Only the lines from the one containing "the I$^2$C bus." to the end of the records belong in the output; print them exactly.
ENTRIES SUPPLIED START
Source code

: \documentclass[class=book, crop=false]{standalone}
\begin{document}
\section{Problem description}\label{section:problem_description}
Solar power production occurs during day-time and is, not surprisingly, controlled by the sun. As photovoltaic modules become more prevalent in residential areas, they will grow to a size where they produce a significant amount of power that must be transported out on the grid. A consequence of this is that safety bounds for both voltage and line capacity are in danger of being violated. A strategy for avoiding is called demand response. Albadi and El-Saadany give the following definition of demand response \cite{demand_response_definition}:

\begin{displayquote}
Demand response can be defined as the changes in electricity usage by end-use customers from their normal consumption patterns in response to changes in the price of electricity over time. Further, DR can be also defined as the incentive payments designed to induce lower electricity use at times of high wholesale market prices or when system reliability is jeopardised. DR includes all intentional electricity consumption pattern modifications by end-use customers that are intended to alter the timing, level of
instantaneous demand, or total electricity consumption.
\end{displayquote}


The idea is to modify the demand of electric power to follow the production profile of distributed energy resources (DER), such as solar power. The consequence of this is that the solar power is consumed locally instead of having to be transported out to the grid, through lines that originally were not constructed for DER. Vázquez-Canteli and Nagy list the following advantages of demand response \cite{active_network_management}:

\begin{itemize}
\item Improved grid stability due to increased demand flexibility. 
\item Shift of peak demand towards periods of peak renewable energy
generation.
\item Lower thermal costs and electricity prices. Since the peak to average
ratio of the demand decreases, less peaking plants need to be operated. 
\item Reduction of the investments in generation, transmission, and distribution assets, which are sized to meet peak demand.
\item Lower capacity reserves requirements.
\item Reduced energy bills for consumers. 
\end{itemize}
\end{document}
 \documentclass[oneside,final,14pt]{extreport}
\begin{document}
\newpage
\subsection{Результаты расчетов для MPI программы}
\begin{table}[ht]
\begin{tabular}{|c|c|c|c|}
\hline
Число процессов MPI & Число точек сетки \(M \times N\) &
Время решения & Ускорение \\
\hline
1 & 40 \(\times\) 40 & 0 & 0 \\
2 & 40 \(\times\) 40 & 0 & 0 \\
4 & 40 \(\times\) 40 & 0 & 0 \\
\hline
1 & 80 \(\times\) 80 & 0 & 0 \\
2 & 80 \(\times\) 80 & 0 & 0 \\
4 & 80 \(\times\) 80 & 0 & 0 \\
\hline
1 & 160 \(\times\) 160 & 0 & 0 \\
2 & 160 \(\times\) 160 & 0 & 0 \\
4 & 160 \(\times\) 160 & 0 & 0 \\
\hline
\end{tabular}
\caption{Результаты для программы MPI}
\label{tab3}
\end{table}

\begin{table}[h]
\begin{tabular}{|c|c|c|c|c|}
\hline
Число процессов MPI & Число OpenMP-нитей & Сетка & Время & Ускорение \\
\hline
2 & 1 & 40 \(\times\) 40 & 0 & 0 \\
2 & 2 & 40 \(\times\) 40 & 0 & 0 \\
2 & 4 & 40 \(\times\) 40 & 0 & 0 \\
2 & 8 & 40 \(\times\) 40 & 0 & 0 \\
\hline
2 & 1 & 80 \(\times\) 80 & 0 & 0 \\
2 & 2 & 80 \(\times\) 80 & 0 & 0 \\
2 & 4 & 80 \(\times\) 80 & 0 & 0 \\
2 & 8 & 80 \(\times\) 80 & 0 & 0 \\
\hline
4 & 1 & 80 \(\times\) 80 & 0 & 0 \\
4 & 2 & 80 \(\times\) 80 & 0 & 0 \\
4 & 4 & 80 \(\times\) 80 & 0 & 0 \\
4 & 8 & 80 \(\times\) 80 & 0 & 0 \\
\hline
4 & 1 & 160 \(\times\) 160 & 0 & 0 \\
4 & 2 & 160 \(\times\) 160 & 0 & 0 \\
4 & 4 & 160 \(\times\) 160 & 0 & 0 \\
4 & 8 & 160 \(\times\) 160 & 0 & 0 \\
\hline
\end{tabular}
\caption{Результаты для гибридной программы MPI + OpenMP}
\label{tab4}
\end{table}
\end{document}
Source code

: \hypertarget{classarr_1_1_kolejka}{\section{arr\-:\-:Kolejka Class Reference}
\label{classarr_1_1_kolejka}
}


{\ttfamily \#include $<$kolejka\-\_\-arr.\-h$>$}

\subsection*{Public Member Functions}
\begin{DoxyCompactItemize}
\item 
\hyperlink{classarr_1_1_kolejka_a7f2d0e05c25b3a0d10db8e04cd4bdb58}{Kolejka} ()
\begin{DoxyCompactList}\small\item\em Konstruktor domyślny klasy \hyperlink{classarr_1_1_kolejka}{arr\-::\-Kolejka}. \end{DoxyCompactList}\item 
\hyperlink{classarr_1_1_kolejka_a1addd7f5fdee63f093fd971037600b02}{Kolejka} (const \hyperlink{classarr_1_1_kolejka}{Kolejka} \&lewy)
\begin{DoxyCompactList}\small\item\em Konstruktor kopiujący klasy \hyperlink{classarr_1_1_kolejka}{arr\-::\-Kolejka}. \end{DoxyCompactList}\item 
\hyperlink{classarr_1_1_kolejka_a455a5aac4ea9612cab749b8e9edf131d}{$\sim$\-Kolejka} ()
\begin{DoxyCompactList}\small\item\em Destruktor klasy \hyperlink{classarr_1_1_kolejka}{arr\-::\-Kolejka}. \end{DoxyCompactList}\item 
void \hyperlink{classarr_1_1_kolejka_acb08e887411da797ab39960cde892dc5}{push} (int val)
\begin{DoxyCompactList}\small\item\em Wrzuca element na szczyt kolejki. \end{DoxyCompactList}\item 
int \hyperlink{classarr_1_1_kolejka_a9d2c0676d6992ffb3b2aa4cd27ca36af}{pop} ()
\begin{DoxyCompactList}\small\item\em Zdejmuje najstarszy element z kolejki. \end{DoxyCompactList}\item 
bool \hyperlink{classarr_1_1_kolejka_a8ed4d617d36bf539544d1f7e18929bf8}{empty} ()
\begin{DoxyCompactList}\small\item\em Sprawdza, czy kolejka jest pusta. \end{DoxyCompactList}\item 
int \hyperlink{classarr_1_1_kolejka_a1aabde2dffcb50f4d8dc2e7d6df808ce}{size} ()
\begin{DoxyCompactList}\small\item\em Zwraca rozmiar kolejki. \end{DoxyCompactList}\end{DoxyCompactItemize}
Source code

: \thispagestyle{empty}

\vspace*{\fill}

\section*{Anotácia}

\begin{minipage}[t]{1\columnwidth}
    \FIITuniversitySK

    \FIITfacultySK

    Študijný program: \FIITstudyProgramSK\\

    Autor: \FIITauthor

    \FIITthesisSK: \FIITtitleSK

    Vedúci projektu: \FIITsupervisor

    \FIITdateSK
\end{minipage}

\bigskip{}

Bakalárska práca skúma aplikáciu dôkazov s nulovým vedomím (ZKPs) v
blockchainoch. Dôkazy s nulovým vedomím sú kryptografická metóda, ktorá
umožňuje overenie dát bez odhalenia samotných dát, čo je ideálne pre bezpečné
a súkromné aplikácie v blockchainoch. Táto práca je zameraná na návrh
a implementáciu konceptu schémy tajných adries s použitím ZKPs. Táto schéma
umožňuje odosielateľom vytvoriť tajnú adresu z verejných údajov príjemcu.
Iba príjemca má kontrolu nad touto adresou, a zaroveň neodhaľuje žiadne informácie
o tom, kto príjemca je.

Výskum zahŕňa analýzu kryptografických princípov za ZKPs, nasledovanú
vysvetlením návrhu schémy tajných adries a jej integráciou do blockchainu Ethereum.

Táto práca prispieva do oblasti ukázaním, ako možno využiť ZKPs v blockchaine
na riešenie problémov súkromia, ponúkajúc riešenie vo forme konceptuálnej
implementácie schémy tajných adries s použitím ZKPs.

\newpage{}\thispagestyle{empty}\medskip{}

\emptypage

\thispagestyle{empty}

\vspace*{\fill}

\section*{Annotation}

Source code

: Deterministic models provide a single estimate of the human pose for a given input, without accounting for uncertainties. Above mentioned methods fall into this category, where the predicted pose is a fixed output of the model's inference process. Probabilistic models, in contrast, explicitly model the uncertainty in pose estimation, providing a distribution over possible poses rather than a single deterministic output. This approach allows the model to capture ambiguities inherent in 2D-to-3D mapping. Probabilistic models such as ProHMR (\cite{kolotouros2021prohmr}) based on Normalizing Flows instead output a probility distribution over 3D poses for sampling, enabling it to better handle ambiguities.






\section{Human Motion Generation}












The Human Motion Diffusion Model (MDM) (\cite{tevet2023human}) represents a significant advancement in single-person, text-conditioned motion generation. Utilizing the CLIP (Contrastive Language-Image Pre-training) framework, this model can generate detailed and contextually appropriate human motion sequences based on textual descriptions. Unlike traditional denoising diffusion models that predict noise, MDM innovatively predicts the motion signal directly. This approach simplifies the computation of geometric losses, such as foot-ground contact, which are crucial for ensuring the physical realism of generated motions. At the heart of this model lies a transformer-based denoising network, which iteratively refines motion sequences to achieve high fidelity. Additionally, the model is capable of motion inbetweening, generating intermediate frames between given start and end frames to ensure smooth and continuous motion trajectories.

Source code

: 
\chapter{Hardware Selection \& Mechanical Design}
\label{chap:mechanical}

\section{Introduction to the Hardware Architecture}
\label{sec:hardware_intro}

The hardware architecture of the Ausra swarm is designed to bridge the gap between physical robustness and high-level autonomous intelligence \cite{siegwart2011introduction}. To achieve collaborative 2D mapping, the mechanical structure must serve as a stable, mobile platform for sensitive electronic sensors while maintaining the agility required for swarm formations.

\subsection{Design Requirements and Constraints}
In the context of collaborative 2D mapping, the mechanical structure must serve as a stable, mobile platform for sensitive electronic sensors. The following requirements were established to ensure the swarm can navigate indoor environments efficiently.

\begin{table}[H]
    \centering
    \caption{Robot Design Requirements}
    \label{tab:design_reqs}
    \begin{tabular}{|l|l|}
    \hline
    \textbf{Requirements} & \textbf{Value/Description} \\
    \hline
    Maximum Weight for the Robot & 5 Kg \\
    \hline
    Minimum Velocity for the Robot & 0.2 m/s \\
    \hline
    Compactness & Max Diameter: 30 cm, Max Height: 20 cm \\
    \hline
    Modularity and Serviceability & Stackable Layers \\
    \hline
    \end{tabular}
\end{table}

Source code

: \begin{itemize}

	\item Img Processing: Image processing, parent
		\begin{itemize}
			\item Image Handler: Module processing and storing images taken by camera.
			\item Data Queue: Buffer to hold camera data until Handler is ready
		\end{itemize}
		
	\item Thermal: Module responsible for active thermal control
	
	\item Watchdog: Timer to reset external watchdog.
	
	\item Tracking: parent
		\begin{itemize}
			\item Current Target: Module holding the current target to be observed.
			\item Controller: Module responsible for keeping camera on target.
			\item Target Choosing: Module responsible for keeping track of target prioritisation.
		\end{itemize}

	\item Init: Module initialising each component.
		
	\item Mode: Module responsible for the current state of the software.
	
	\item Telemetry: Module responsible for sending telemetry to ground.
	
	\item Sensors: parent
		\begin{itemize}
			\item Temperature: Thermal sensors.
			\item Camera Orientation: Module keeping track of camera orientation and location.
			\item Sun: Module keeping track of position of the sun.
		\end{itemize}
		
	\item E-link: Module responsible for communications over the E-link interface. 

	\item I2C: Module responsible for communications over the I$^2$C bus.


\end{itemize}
ENTRIES SUPPLIED END
● **FINAL ANSWER**:
	\item I2C: Module responsible for communications over the I$^2$C bus.


\end{itemize}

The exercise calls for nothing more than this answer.